The goal of this phase of the Forest Ecosystem Dynamics (FED) project is to use forest succession models, soil process models, and radiation scattering models, combined with ground-based and remotely sensed observations, to improve understanding of the dynamics of northern/boreal forest ecosystems over a range of spatial and temporal scales. The repetitive, multi-scale, and multi-spectral observation capabilities afforded by remote sensing platforms make this type of data one of the premier tools for the assessment of global change. The changes to be detected are ecosystem dynamics expressed as scale dependent patterns. To make inferences about changes in underlying ecological processes, detectable features and patterns must be linked to explanations involving well-understood pattern generating mechanisms. The FED project emphasizes detection of features and pattern at local to regional spatial scales (10 to 10,000 meters) and exploration of mechanisms involving temporal scales ranging from those of physiological processes to long term ecological processes (10^-4 to 10^3 years).
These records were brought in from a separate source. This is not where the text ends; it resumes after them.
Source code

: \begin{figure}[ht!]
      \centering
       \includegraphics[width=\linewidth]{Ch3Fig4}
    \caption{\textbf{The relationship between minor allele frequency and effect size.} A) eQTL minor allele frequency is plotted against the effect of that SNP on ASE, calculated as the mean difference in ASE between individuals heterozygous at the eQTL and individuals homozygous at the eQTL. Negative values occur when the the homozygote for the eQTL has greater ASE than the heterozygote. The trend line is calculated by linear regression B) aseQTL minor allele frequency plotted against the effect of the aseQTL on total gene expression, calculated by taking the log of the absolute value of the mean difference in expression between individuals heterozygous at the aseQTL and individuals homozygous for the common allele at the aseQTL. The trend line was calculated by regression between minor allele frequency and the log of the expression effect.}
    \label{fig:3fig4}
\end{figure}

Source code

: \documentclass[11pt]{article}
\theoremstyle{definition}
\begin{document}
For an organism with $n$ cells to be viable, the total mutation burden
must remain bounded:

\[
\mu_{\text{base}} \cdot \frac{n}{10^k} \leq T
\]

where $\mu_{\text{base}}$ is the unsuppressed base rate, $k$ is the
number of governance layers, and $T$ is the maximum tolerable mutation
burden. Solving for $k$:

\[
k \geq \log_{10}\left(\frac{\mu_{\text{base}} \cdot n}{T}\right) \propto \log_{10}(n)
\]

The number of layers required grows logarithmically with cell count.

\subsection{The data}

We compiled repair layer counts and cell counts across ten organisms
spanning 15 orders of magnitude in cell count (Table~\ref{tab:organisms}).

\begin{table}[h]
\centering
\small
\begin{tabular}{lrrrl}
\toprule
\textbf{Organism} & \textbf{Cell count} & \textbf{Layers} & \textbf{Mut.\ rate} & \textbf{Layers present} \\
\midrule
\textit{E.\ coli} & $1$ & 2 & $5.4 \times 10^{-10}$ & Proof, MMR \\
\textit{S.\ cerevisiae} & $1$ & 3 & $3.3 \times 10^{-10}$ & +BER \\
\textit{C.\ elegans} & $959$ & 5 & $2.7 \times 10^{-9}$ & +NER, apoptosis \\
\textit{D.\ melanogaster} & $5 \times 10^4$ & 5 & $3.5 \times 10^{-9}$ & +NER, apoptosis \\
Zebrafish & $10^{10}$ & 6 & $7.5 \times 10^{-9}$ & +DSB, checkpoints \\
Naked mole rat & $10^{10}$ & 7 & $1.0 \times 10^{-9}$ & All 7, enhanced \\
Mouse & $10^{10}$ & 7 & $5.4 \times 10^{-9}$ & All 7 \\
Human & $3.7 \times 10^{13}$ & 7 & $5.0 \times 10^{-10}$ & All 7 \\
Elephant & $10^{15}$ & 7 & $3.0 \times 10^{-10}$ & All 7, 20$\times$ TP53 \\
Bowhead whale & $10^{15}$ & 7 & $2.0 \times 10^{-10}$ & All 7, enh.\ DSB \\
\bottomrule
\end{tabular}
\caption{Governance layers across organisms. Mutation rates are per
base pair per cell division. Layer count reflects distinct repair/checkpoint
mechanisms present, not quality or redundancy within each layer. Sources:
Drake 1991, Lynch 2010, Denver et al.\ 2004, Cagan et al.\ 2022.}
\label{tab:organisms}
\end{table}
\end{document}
The underlying thesis of the FED project is that through careful observation, experimentation, and modeling, the interactions of the vegetation, soil, and energy components of the forest ecosystem can be understood and potentially detectable responses to climate change or other disturbances predicted.
Our approach in Phase II of the FED Project is to develop a modeling workbench that can link individual submodels of forest physiology, growth and succession, soil processes, and the radiation regime within and external to the forest/soil complex. These linked models are to be used in combination with ground-based, airborne and satellite observations, to better understand the dynamics of forest ecosystem evolution. By the end of Phase II, we will be able to predict multi-spectral response (optical and microwave) from simulated forest ecosystems for a variety of conditions, and as such, have a sensitive indicator of both direction and magnitude of ecosystem change.
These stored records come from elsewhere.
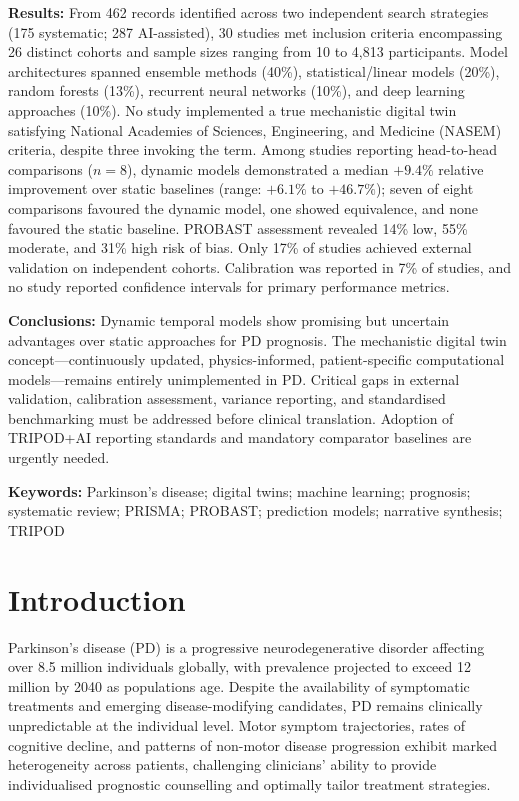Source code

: \documentclass[11pt,a4paper]{article}
\begin{document}
\noindent\textbf{Results:}
From 462 records identified across two independent search strategies (175 systematic; 287 AI-assisted), 30 studies met inclusion criteria encompassing 26 distinct cohorts and sample sizes ranging from 10 to 4,813 participants. Model architectures spanned ensemble methods (40\%), statistical/linear models (20\%), random forests (13\%), recurrent neural networks (10\%), and deep learning approaches (10\%). No study implemented a true mechanistic digital twin satisfying National Academies of Sciences, Engineering, and Medicine (NASEM) criteria, despite three invoking the term. Among studies reporting head-to-head comparisons ($n=8$), dynamic models demonstrated a median $+9.4\%$ relative improvement over static baselines (range: $+6.1\%$ to $+46.7\%$); seven of eight comparisons favoured the dynamic model, one showed equivalence, and none favoured the static baseline. PROBAST assessment revealed 14\% low, 55\% moderate, and 31\% high risk of bias. Only 17\% of studies achieved external validation on independent cohorts. Calibration was reported in 7\% of studies, and no study reported confidence intervals for primary performance metrics.

\noindent\textbf{Conclusions:}
Dynamic temporal models show promising but uncertain advantages over static approaches for PD prognosis. The mechanistic digital twin concept---continuously updated, physics-informed, patient-specific computational models---remains entirely unimplemented in PD. Critical gaps in external validation, calibration assessment, variance reporting, and standardised benchmarking must be addressed before clinical translation. Adoption of TRIPOD+AI reporting standards and mandatory comparator baselines are urgently needed.

\vspace{0.3cm}
\noindent\textbf{Keywords:} Parkinson's disease; digital twins; machine learning; prognosis; systematic review; PRISMA; PROBAST; prediction models; narrative synthesis; TRIPOD

\section{Introduction}

Parkinson's disease (PD) is a progressive neurodegenerative disorder affecting over 8.5 million individuals globally, with prevalence projected to exceed 12 million by 2040 as populations age\cite{dorsey2018}. Despite the availability of symptomatic treatments and emerging disease-modifying candidates, PD remains clinically unpredictable at the individual level. Motor symptom trajectories, rates of cognitive decline, and patterns of non-motor disease progression exhibit marked heterogeneity across patients, challenging clinicians' ability to provide individualised prognostic counselling and optimally tailor treatment strategies\cite{kalia2015,tolosa2021}.
\end{document}
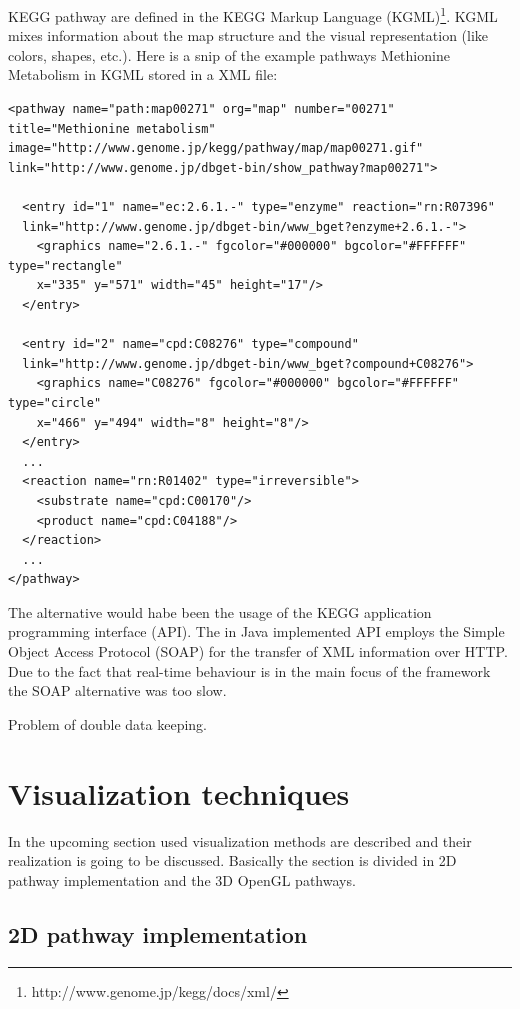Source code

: KEGG pathway are defined in the KEGG Markup Language (KGML)\footnote{http://www.genome.jp/kegg/docs/xml/}.
KGML mixes information about the map structure and the visual representation (like colors, shapes, etc.).
Here is a snip of the example pathways Methionine Metabolism in KGML stored in a XML file:

\begin{verbatim}
<pathway name="path:map00271" org="map" number="00271" 
title="Methionine metabolism" 
image="http://www.genome.jp/kegg/pathway/map/map00271.gif" 
link="http://www.genome.jp/dbget-bin/show_pathway?map00271">

  <entry id="1" name="ec:2.6.1.-" type="enzyme" reaction="rn:R07396"
  link="http://www.genome.jp/dbget-bin/www_bget?enzyme+2.6.1.-">
    <graphics name="2.6.1.-" fgcolor="#000000" bgcolor="#FFFFFF" type="rectangle" 
    x="335" y="571" width="45" height="17"/>
  </entry>

  <entry id="2" name="cpd:C08276" type="compound" 
  link="http://www.genome.jp/dbget-bin/www_bget?compound+C08276">
    <graphics name="C08276" fgcolor="#000000" bgcolor="#FFFFFF" type="circle" 
    x="466" y="494" width="8" height="8"/>
  </entry>
  ...
  <reaction name="rn:R01402" type="irreversible">
    <substrate name="cpd:C00170"/>
    <product name="cpd:C04188"/>
  </reaction>
  ...
</pathway>
\end{verbatim}

The alternative would habe been the usage of the KEGG application programming interface (API). The in Java implemented API employs the Simple Object Access Protocol (SOAP) for the transfer of XML information over HTTP. Due to the fact that real-time behaviour is in the main focus of the framework the SOAP alternative was too slow.

Problem of double data keeping. 

\section{Visualization techniques}

In the upcoming section used visualization methods are described and their realization is going to be discussed. Basically the section is divided in 2D pathway implementation and the 3D OpenGL pathways.

\subsection{2D pathway implementation}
Emphasis will be placed on using this integrated approach to test hypotheses about process interactions, and spatial and temporal scaling related to global change. This hypothesis testing will occur as we: (a) complete the logical and functional integration of the various process sub-models using an "object-oriented" approach; (b) analyze the extensive ground-based, airborne, and satellite data sets which have been acquired in order to derive the products which are needed as inputs to the models and are useful in improving our understanding of ecosystem processes; and (c) rigorously validate both the sub-models and integrated models by comparing model-derived results with ground-based and remote observations.